Nudity! Explicit sex! Real hardcore action! Full-on humping! Threesomes! Group! Orgies! Boobs! Willies! Phwoooar! Get in there my son! Except that this is a serious Franco-Belgian arthouse drama about lost love and regrets, and not Miami Cheerleaders Gone Wild Vol 26, so you're expected to at least pretend to care about the relationships and to see the characters as believable human beings, and not just sit there watching it in your underwear and grunting. (Oh, to have been a fly on the wall during the national press show!) Frankly, pornography is in the wrist of the beholder, so if you want to get off on this one or 9 Songs or Nymph()maniac or some old episodes of Bergerac, fill your boots. Whatever does it for you.

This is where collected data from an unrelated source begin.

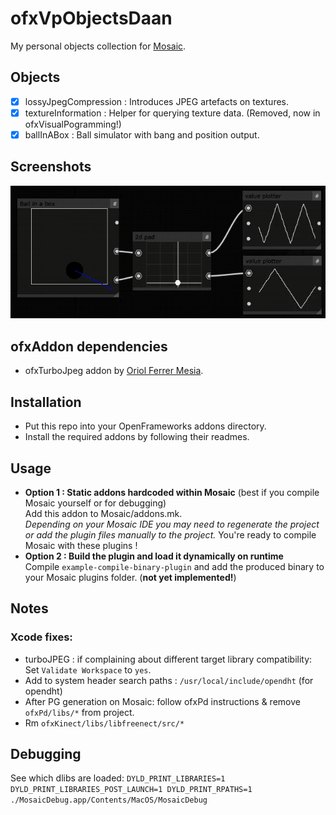 
# ofxVpObjectsDaan
My personal objects collection for [Mosaic](https://github.com/d3cod3/Mosaic).

## Objects
- [x] lossyJpegCompression : Introduces JPEG artefacts on textures.
- [x] textureInformation : Helper for querying texture data. (Removed, now in ofxVisualPogramming!)  
- [x] ballInABox : Ball simulator with bang and position output.

## Screenshots
![ballInABox object](./resources/MosaicObjectBallInABox.gif)

## ofxAddon dependencies
- ofxTurboJpeg addon by [Oriol Ferrer Mesia](https://github.com/armadillu/ofxTurboJpeg).

## Installation
- Put this repo into your OpenFrameworks addons directory.
- Install the required addons by following their readmes.

## Usage
- **Option 1 : Static addons hardcoded within Mosaic** (best if you compile Mosaic yourself or for debugging)  
  Add this addon to Mosaic/addons.mk.  
  _Depending on your Mosaic IDE you may need to regenerate the project or add the plugin files manually to the project._ 
  You're ready to compile Mosaic with these plugins !
- **Option 2 : Build the plugin and load it dynamically on runtime**  
  Compile `example-compile-binary-plugin` and add the produced binary to your Mosaic plugins folder. (**not yet implemented!**)

## Notes

### Xcode fixes:

- turboJPEG : if complaining about different target library compatibility: Set `Validate Workspace` to `yes`.
- Add to system header search paths : `/usr/local/include/opendht` (for opendht)
- After PG generation on Mosaic: follow ofxPd instructions & remove `ofxPd/libs/*` from project.
- Rm `ofxKinect/libs/libfreenect/src/*`

## Debugging
See which dlibs are loaded:
`DYLD_PRINT_LIBRARIES=1 DYLD_PRINT_LIBRARIES_POST_LAUNCH=1 DYLD_PRINT_RPATHS=1 ./MosaicDebug.app/Contents/MacOS/MosaicDebug`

In the event, however, that you want to see beyond the meat and look at the people underneath, Love tells of a three-way relationship in which alleged film student Murphy, feeling trapped and frustrated in his life with girlfriend Omi and their baby son, flashes back through his memories of a previous relationship with the more exciting, daring and passionate Electra (quite what either of these smart, intelligent young women see in this whiny little ratbag, for whom no number of smacks round the head with a chair leg would ever seem enough, is anyone's guess). This, however, was a relationship he threw away by knocking up Omi and behaving like a colossal knob when suspecting Electra of cheating on him. Now he has regrets, and wants to go back....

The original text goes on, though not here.